A new step has been taken in France in order to further secure the online gambling offers provided to French players through the enactment of the French Consumer Law no.2014-3441.
The scope of the Consumer Law is quite broad as the French legislators took this opportunity to further amend the regulations applicable to various sectors including the online gambling industry.
Indeed, the Consumer Law has made a few amendments in the Law no.2010-476 of 12 May 2010 on the opening to competition and online gambling regulation.
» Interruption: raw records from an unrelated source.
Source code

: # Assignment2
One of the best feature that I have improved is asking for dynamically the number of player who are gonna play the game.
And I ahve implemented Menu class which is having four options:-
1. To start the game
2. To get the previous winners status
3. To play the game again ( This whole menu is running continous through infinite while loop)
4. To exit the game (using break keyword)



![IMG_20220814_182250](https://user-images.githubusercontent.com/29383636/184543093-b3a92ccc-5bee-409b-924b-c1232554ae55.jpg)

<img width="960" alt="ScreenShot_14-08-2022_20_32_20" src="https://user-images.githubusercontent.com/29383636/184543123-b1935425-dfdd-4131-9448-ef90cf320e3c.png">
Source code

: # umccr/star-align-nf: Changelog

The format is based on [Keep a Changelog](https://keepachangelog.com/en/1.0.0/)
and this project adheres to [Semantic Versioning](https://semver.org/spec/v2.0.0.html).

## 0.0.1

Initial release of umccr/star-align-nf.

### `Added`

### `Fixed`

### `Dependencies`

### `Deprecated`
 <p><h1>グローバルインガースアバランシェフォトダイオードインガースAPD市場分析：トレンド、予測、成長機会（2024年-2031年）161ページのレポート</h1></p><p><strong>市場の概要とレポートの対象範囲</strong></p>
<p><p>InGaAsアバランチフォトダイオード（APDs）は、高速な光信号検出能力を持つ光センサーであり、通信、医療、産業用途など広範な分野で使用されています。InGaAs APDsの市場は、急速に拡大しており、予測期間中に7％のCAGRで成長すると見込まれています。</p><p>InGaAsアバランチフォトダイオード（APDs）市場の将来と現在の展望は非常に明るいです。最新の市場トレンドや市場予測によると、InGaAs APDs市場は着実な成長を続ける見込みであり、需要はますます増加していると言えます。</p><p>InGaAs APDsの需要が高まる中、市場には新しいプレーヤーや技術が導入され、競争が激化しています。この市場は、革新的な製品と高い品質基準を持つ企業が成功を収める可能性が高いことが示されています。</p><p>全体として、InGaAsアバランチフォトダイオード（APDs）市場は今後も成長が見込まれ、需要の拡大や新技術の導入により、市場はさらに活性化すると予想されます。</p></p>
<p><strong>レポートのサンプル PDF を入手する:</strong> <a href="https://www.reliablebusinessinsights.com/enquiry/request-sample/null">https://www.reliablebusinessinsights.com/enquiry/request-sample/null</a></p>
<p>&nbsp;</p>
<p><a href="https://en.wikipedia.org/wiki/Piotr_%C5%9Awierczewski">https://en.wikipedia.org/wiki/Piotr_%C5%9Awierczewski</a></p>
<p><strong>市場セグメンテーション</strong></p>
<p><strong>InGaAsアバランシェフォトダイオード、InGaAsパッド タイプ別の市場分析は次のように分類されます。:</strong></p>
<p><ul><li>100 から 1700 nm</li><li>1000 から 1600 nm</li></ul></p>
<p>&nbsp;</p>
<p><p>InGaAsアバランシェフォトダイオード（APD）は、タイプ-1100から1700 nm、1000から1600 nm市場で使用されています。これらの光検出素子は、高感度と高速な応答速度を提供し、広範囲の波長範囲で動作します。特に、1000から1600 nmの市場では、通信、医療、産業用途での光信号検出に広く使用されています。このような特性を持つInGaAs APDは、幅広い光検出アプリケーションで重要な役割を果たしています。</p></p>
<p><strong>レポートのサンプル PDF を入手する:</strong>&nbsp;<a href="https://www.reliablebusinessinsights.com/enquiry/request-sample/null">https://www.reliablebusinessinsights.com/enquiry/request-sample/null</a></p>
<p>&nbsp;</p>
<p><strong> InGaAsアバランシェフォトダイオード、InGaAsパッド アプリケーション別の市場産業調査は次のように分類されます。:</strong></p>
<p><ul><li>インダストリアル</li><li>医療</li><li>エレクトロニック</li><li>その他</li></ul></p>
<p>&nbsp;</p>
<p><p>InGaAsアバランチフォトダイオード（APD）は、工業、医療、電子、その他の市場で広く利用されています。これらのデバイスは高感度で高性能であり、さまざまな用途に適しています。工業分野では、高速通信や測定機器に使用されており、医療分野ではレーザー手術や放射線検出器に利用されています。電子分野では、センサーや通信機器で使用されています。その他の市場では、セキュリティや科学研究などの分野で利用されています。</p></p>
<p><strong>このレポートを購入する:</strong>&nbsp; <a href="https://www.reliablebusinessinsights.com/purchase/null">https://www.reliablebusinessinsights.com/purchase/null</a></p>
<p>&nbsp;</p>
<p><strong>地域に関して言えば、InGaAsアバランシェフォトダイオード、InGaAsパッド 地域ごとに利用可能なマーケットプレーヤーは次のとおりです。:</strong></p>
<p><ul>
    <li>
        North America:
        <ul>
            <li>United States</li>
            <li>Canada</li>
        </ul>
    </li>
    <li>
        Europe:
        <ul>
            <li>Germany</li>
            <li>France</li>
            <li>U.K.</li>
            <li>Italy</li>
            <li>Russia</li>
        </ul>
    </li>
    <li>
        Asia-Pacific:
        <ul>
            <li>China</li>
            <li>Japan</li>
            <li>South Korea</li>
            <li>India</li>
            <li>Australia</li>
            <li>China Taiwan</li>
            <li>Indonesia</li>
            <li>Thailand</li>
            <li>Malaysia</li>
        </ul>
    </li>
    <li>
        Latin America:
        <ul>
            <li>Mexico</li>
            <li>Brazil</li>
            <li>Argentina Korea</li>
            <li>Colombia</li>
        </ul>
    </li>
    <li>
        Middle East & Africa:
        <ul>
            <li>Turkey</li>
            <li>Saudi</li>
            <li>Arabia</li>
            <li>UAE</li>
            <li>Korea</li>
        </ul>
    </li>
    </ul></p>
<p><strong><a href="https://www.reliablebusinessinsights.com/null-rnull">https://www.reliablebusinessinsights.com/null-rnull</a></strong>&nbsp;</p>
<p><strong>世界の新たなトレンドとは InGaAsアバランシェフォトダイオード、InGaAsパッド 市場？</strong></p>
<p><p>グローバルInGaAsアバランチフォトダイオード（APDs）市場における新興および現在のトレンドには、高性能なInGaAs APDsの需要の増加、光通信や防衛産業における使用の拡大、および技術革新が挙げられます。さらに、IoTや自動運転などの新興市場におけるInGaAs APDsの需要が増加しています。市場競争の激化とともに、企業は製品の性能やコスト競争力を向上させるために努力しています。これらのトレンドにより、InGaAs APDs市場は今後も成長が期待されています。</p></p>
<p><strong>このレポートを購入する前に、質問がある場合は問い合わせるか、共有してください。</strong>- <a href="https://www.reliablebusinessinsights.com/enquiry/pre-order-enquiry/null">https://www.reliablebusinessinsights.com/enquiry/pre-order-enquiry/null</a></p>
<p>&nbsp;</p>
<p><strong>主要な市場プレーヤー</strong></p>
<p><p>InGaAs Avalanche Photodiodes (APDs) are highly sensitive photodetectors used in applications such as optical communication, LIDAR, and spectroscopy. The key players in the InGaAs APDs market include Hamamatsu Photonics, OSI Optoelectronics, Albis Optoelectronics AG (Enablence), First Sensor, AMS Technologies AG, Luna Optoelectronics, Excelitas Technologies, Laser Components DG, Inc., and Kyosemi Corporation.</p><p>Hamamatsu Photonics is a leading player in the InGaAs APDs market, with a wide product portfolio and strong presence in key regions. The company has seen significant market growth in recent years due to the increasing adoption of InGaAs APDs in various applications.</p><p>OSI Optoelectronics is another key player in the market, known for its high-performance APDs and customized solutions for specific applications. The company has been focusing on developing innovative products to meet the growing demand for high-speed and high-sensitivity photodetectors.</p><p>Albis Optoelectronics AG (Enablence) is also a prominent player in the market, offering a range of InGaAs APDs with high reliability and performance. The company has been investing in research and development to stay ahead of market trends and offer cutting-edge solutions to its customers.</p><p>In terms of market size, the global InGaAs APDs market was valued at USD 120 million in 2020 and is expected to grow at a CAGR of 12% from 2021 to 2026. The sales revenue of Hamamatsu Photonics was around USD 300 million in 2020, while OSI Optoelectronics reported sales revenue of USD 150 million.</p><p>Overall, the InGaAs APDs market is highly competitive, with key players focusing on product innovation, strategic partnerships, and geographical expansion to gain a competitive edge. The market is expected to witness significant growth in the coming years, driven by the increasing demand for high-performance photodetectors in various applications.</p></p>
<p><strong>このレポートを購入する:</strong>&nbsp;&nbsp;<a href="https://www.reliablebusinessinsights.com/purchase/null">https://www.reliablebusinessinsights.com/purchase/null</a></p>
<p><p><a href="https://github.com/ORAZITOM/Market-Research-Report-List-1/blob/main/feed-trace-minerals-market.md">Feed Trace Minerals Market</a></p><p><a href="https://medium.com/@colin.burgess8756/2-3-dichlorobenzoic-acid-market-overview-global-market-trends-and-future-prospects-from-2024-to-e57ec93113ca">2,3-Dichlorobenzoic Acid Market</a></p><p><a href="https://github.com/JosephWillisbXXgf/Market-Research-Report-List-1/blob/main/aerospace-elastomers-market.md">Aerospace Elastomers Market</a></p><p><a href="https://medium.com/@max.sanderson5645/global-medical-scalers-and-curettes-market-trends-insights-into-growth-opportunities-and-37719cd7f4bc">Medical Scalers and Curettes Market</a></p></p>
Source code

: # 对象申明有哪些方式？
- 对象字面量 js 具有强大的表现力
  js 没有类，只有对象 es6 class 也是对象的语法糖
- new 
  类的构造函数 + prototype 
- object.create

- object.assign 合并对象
Among these amendments which main purposes are to strengthen the online players’ protection, the most significant amendment sets out new obligations on licensed operators regarding the protection and guarantees of players’ assets repayment.
This amendment had been strongly sponsored by ARJEL during the parliamentary discussions prior to the enactment of the Consumer Law, as the regulator was hoping for the enforcement of further guarantees undertaken by licensed operators regarding the recoverability of players’ funds.
More precisely, Article 15 of the Law no.2010-476 has been completed with a new paragraph stating that “operators applying for an online gambling licence shall evidence the existence of a financial security, trust, insurance, escrow account or of any other instrument or mechanism ensuring, at all times, the repayment of all players’ payable assets“. In addition, “operators shall ensure that the scope of their guarantee is always consistent with the players’ payable assets“.
ARJEL will be in charge of monitoring the licensed operators’ compliance with these new provisions as (i) the latter shall inform the regulator without delay of the variations impacting the scope of their guarantee and as (ii) ARJEL will be entitled, on its own initiative, to require from licensed operators to conduct all necessary adjustments to the scope of their guarantee, within a time period fixed by ARJEL.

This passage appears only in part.